PROBLEM DETAILS:
Exact reproduction required: the lines below from the line with "klíčová slova hledat" to the line with "Poté co byly", both ends included, and no others.

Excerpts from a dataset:
+-------+

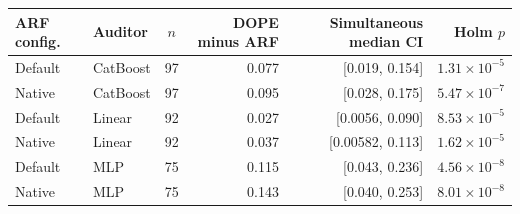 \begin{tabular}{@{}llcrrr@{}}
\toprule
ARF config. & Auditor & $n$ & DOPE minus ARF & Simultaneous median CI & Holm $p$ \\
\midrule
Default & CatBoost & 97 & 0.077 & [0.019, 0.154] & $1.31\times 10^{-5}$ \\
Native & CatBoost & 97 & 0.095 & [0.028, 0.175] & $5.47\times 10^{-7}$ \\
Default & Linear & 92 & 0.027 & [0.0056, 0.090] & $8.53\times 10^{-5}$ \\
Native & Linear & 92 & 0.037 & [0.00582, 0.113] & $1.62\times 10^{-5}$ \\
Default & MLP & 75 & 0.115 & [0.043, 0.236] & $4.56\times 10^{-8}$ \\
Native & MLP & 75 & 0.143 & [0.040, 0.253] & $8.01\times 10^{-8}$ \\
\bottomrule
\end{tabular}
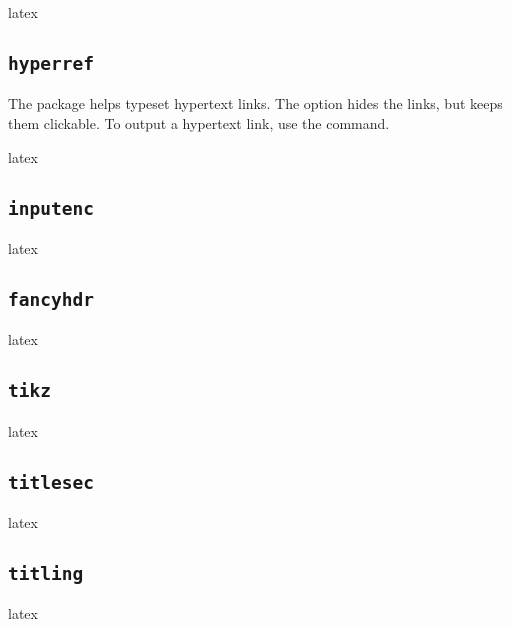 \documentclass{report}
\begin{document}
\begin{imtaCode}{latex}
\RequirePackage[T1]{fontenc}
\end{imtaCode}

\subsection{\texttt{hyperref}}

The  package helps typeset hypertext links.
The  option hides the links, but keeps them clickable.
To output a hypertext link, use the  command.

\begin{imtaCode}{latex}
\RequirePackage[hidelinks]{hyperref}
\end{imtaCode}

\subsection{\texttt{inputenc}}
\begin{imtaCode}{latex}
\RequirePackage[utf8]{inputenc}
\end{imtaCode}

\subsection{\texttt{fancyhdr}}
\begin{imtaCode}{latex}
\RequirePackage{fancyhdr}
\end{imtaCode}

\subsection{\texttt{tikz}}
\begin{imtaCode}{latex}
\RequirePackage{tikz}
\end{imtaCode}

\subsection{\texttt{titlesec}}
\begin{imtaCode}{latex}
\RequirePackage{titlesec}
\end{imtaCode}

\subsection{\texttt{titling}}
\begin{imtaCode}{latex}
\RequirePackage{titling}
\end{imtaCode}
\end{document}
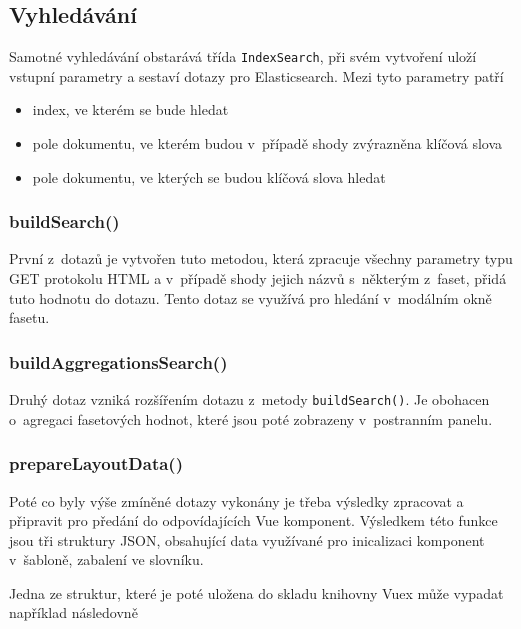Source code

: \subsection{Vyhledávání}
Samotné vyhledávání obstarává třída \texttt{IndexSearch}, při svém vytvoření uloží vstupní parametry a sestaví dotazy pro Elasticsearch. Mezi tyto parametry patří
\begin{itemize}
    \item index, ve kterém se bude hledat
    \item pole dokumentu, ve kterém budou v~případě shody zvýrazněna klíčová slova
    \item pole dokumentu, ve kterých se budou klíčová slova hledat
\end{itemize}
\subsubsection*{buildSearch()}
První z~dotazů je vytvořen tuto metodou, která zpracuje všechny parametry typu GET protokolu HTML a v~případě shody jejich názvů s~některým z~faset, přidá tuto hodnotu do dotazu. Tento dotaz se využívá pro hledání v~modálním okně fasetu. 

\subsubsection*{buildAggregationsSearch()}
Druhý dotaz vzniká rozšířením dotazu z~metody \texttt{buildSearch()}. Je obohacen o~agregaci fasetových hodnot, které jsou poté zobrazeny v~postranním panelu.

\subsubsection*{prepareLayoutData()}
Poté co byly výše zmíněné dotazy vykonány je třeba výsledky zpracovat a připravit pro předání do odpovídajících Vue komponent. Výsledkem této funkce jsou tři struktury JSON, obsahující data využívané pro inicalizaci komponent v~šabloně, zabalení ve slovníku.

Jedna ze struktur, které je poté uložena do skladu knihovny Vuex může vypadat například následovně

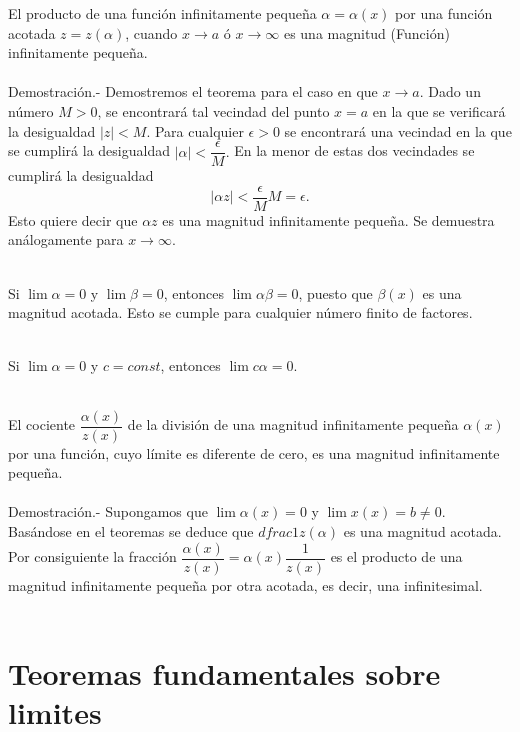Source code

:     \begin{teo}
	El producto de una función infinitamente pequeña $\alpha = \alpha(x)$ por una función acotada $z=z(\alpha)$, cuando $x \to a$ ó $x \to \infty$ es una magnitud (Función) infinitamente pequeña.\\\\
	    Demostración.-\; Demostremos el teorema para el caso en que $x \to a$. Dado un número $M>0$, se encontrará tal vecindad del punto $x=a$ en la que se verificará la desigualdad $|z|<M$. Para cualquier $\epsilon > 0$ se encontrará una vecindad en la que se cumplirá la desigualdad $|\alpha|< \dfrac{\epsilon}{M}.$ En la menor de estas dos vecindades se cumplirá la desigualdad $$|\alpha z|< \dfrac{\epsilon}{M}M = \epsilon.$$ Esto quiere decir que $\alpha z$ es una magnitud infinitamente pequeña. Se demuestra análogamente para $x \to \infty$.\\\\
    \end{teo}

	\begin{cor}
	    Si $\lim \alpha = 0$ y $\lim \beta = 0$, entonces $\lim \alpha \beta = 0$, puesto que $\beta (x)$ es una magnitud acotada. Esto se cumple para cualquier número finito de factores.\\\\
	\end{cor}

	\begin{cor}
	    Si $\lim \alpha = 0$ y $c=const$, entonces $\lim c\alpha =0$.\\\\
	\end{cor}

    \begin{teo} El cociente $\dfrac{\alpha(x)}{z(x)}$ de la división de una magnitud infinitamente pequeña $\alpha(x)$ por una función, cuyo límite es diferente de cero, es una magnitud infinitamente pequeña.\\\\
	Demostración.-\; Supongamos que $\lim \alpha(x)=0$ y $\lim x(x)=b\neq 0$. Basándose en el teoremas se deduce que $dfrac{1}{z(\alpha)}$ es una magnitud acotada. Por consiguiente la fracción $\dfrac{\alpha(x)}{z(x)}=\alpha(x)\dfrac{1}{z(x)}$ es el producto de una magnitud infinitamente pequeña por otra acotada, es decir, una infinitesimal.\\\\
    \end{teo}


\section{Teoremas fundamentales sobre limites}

+-------+

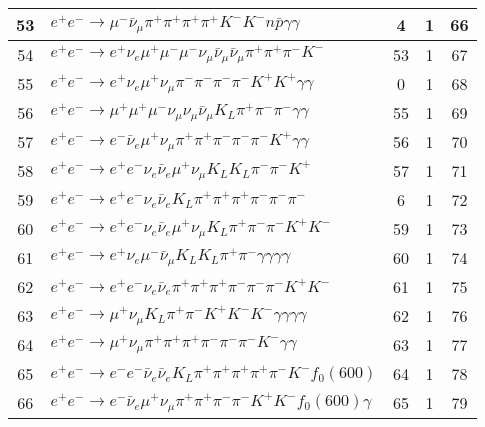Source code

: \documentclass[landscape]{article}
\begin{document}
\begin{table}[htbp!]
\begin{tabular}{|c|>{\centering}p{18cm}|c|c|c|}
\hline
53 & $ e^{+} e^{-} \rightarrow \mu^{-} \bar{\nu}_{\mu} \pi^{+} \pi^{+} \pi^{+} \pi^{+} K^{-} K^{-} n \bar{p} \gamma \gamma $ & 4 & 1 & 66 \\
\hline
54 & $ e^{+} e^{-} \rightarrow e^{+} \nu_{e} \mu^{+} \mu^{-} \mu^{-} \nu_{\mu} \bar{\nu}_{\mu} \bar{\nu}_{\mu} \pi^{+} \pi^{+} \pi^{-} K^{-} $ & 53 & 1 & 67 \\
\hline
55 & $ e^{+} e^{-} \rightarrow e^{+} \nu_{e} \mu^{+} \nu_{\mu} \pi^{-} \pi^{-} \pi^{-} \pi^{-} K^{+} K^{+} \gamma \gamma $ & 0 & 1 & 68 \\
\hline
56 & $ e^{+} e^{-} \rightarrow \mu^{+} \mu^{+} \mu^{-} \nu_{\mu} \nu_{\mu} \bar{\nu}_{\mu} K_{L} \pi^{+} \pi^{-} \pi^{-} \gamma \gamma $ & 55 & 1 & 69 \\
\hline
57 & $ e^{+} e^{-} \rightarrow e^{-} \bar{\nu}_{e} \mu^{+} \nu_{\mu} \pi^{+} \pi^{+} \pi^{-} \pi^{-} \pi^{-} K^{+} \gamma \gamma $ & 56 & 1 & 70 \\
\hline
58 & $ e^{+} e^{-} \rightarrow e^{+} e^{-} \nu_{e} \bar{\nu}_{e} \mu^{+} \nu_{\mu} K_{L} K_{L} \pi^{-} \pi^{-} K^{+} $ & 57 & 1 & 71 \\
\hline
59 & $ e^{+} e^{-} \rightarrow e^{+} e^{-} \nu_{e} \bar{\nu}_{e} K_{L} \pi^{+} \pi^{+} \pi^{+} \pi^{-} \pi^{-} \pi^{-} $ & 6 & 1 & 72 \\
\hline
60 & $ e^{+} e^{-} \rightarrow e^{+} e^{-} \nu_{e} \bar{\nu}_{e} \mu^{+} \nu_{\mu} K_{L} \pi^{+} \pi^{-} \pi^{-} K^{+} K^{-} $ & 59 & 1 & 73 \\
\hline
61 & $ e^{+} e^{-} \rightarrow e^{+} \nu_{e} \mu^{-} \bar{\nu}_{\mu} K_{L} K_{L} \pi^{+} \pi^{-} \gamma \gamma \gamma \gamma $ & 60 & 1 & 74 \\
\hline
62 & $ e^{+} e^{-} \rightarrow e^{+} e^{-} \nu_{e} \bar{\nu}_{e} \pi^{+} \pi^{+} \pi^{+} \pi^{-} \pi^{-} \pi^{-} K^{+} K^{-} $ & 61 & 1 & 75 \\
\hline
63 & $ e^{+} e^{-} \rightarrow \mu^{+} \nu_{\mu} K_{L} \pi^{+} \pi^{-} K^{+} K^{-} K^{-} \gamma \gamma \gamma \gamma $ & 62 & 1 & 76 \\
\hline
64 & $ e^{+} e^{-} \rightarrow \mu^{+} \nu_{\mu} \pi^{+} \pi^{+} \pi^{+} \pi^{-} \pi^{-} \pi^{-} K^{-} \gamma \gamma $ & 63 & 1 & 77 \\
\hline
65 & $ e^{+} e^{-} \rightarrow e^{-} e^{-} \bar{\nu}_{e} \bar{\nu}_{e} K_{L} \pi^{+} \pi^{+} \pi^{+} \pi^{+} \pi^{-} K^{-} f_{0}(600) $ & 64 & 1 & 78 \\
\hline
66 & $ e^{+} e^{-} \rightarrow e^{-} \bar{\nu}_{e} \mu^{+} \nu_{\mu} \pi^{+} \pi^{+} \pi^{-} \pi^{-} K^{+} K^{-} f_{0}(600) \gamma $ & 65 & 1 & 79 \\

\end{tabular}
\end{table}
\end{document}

+-------+

RESPONSE FOR THIS EXERCISE:
    \item pole dokumentu, ve kterých se budou klíčová slova hledat
\end{itemize}
\subsubsection*{buildSearch()}
První z~dotazů je vytvořen tuto metodou, která zpracuje všechny parametry typu GET protokolu HTML a v~případě shody jejich názvů s~některým z~faset, přidá tuto hodnotu do dotazu. Tento dotaz se využívá pro hledání v~modálním okně fasetu. 

\subsubsection*{buildAggregationsSearch()}
Druhý dotaz vzniká rozšířením dotazu z~metody \texttt{buildSearch()}. Je obohacen o~agregaci fasetových hodnot, které jsou poté zobrazeny v~postranním panelu.

\subsubsection*{prepareLayoutData()}
Poté co byly výše zmíněné dotazy vykonány je třeba výsledky zpracovat a připravit pro předání do odpovídajících Vue komponent. Výsledkem této funkce jsou tři struktury JSON, obsahující data využívané pro inicalizaci komponent v~šabloně, zabalení ve slovníku.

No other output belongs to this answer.